Even though much of the article reads as though the homeopaths exclusively employed homeopathic remedies, the truth is that both groups received similar amounts of conventional care and treatments. In other words, the study followed a ‘A+B versus B’ design (here is the sentence that best gives the game away “At 36 months the frequency of daily basic skin care was… comparable in both groups, as was the number of different medications (including corticosteroids and antihistamines)…”). I have previously stated that this type of study-design can never produce a negative result because A+B is always more than B.
Yet, at first glance, this new study seems to prove my thesis wrong: even though the parents chose their preferred options, and even though all patients were treated conventionally, the addition of homeopathy to conventional care failed to produce a better clinical outcome. On the contrary, the homeopathically treated kids had to wait longer for their symptoms to ease. The only significant difference was that the addition of homeopathy to conventional eczema treatments was much more expensive than conventional therapy alone (this finding is less than remarkable: even the most useless additional intervention costs money).

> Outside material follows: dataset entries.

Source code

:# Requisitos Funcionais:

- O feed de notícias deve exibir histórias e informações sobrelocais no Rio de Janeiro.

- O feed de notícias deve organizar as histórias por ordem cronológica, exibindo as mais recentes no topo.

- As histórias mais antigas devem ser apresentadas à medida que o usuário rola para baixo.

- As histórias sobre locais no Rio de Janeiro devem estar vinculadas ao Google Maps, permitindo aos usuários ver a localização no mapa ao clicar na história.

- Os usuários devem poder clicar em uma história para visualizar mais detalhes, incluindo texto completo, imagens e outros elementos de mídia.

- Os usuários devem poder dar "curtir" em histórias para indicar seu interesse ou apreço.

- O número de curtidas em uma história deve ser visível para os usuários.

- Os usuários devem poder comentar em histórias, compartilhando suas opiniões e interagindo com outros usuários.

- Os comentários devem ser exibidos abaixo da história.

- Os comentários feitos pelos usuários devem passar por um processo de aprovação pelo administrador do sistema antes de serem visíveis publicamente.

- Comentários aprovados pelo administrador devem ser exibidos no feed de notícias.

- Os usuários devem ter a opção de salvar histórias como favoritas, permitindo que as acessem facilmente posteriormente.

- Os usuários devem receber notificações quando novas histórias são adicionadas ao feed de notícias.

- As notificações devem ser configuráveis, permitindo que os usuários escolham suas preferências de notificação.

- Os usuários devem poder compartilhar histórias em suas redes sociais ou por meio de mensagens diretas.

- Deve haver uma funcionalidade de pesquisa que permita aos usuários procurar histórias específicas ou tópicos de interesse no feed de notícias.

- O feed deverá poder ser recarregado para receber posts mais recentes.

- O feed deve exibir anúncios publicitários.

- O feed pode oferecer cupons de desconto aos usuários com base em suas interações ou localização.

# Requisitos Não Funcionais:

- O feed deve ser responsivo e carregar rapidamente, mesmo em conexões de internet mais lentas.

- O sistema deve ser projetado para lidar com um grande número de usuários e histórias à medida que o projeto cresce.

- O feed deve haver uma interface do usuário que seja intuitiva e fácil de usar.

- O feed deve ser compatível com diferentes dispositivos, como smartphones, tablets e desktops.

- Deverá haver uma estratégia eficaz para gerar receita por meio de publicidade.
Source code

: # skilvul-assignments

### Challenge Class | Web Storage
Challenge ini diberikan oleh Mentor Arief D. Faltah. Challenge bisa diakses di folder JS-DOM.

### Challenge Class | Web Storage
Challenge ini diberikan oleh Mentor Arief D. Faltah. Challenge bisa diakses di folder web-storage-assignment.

So, is my theory about ‘A+B versusB’ study-designs wrong? I don’t think so. If B equals zero, one would expect exactly the finding Witt et al produced: A+0=A. In turn, this is not a compliment for the homeopaths of this study: they seem to have been incapable of even generating a placebo-response. And this might indicate that homeopathy was not even usefull as a means to generate a placebo-response. Whatever interpretation one adopts, this study tells us very little of value (as children often grow out of eczema, we cannot even be sure whether the results are not simply a reflection of the natural history of the disease); in my view, it merely demonstrates that weak study designs can only create weak findings which, in this particular case, are next to useless.

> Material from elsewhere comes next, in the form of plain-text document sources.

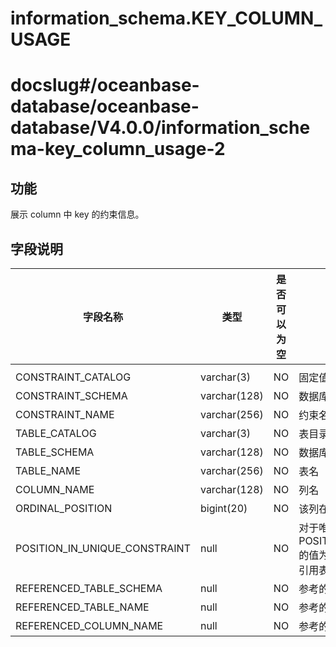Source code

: information_schema.KEY_COLUMN_USAGE
========================================================

# docslug#/oceanbase-database/oceanbase-database/V4.0.0/information_schema-key_column_usage-2

功能
-----------

展示 column 中 key 的约束信息。

字段说明
-------------

|           **字段名称**            |    **类型**    | **是否可以为空** |                                         **描述**                                          |
|-------------------------------|--------------|------------|-----------------------------------------------------------------------------------------|
|                               |              |            |                                                                                         |
| CONSTRAINT_CATALOG            | varchar(3)   | NO         | 固定值（def）                                                                                |
| CONSTRAINT_SCHEMA             | varchar(128) | NO         | 数据库名                                                                                    |
| CONSTRAINT_NAME               | varchar(256) | NO         | 约束名，为 PRIMARY 或列名或外键名                                                                   |
| TABLE_CATALOG                 | varchar(3)   | NO         | 表目录                                                                                     |
| TABLE_SCHEMA                  | varchar(128) | NO         | 数据库名                                                                                    |
| TABLE_NAME                    | varchar(256) | NO         | 表名                                                                                      |
| COLUMN_NAME                   | varchar(128) | NO         | 列名                                                                                      |
| ORDINAL_POSITION              | bigint(20)   | NO         | 该列在表中的编号                                                                                |
| POSITION_IN_UNIQUE_CONSTRAINT | null         | NO         | 对于唯一和主键约束，POSITION_IN_UNIQUE_CONSTRAINT 的值为 NULL。 对于外键约束，它是所引用表内键中的顺序位置 |
| REFERENCED_TABLE_SCHEMA       | null         | NO         | 参考的数据库                                                                                  |
| REFERENCED_TABLE_NAME         | null         | NO         | 参考的表                                                                                    |
| REFERENCED_COLUMN_NAME        | null         | NO         | 参考的列                                                                                    |
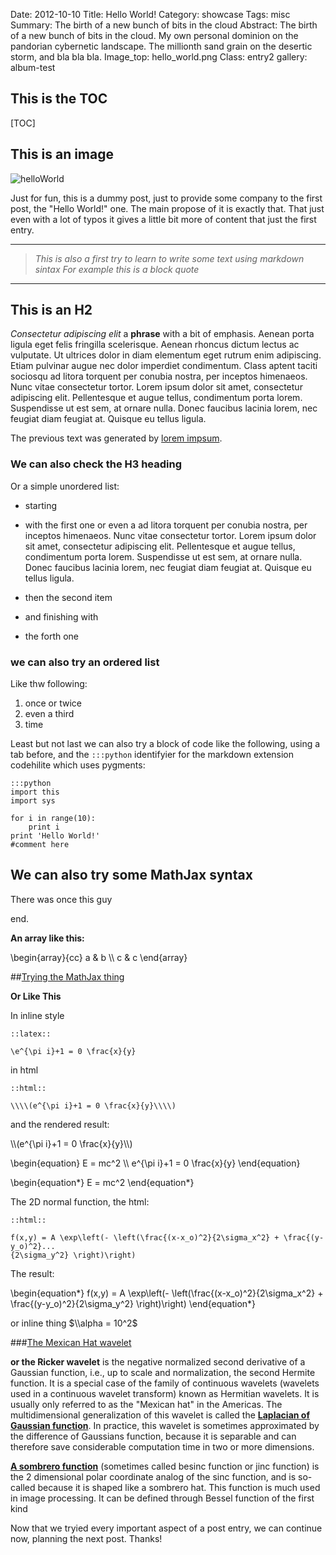 Date: 2012-10-10
Title: Hello World!
Category: showcase
Tags: misc
Summary: The birth of a new bunch of bits in the cloud
Abstract: The birth of a new bunch of bits in the cloud. My own personal dominion on the pandorian cybernetic landscape. The millionth sand grain on the desertic storm, and bla bla bla.
Image_top: hello_world.png
Class: entry2
gallery: album-test

## This is the TOC

[TOC]

<div class="clear"></div>

## This is an image

![helloWorld](/static/images/hello_world.png)

Just for fun, this is a dummy post, just to provide some company to the first post, the "Hello World!" one. The main propose of it is exactly that. That just even with a lot of typos it gives a little bit more of content that just the first entry.

-----------------------------------------------------------------------------
>*This is also a first try to learn to write some text using markdown sintax
> For example this is a block quote*
-----------------------------------------------------------------------------

## This is an H2

*Consectetur adipiscing elit* a **phrase** with a bit of emphasis. Aenean porta ligula eget felis fringilla scelerisque. Aenean rhoncus dictum lectus ac vulputate. Ut ultrices dolor in diam elementum eget rutrum enim adipiscing. Etiam pulvinar augue nec dolor imperdiet condimentum. Class aptent taciti sociosqu ad litora torquent per conubia nostra, per inceptos himenaeos. Nunc vitae consectetur tortor. Lorem ipsum dolor sit amet, consectetur adipiscing elit. Pellentesque et augue tellus, condimentum porta lorem. Suspendisse ut est sem, at ornare nulla. Donec faucibus lacinia lorem, nec feugiat diam feugiat at. Quisque eu tellus ligula.

The previous text was generated by [lorem impsum](http://lipsum.org).

### We can also check the H3 heading

Or a simple unordered list:

* starting 

* with the first one or even a ad litora torquent per conubia nostra, per inceptos himenaeos. Nunc vitae consectetur tortor. Lorem ipsum dolor sit amet, consectetur adipiscing elit. Pellentesque et augue tellus, condimentum porta lorem. Suspendisse ut est sem, at ornare nulla. Donec faucibus lacinia lorem, nec feugiat diam feugiat at. Quisque eu tellus ligula.

* then the second item

* and finishing with

* the forth one

### we can also try an ordered list

Like thw following:

1. once or twice
1. even a third
1. time

Least but not last we can also try a block of code like the following, using a tab before, and the `:::python` identifyier for the markdown extension codehilite which uses pygments:

	:::python
	import this
	import sys

	for i in range(10):
		print i
	print 'Hello World!'
	#comment here

## We can also try some MathJax syntax

There was once this guy

end.

__An array like this:__

\\begin{array}{cc}
  a & b \\\\
  c & c
\\end{array}



##[Trying the MathJax thing](http://docs.mathjax.org/en/latest/tex.html)

__Or Like This__

In inline style

	::latex::
	
	\e^{\pi i}+1 = 0 \frac{x}{y}
	
in html	

	::html::
	
	\\\\(e^{\pi i}+1 = 0 \frac{x}{y}\\\\)
	
and the rendered result:


\\\\(e^{\pi i}+1 = 0 \frac{x}{y}\\\\)


\\begin{equation}
   E = mc^2 \\\\
   e^{\pi i}+1 = 0 \frac{x}{y}
\\end{equation}

\\begin{equation\*}
   E = mc^2
\\end{equation\*}

The 2D normal function, the html:

	::html::
	
	f(x,y) = A \exp\left(- \left(\frac{(x-x_o)^2}{2\sigma_x^2} + \frac{(y-y_o)^2}...
	{2\sigma_y^2} \right)\right)
	
The result:

\\begin{equation\*}
	f(x,y) = A \exp\left(- \left(\frac{(x-x_o)^2}{2\sigma_x^2} + \frac{(y-y_o)^2}{2\sigma_y^2} \right)\right)
\\end{equation\*}


or inline thing $\\alpha = 10^2$

###[The Mexican Hat wavelet](http://en.wikipedia.org/wiki/Mexican_hat_wavelet)

__or the Ricker wavelet__ is the negative normalized second derivative of a Gaussian function, i.e., up to scale and normalization, the second Hermite function. It is a special case of the family of continuous wavelets (wavelets used in a continuous wavelet transform) known as Hermitian wavelets. It is usually only referred to as the "Mexican hat" in the Americas. The multidimensional generalization of this wavelet is called the __[Laplacian of Gaussian function](http://en.wikipedia.org/wiki/Laplacian_of_Gaussian#The_Laplacian_of_Gaussian)__. In practice, this wavelet is sometimes approximated by the difference of Gaussians function, because it is separable and can therefore save considerable computation time in two or more dimensions.


__[A sombrero function](http://en.wikipedia.org/wiki/Sombrero_function)__ (sometimes called besinc function or jinc function) is the 2 dimensional polar coordinate analog of the sinc function, and is so-called because it is shaped like a sombrero hat. This function is much used in image processing. It can be defined through Bessel function of the first kind


Now that we tryied every important aspect of a post entry, we can continue now, planning the next post.
Thanks!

The study was sponsored by the Robert Bosch Stiftung, an organisation which claims to be dedicated to excellence in research and which has, in the past, spent millions on researching homeopathy. It seems doubtful that trials of this caliber can live up to any claim of excellence. In any case, the new analysis is certainly no reason to change the conclusion of my systematic review.
To their credit, Witt et al are well aware of the many weaknesses of their study. Perhaps in an attempt to make them appear less glaring, they stress that “the aim of this study was to reflect the real world situation“.Usually I do not accept the argument that pragmatic trials cannot be rigorous – but I think Witt et al do have a point here: the real word tells us that homeopathic remedies are pure placebos!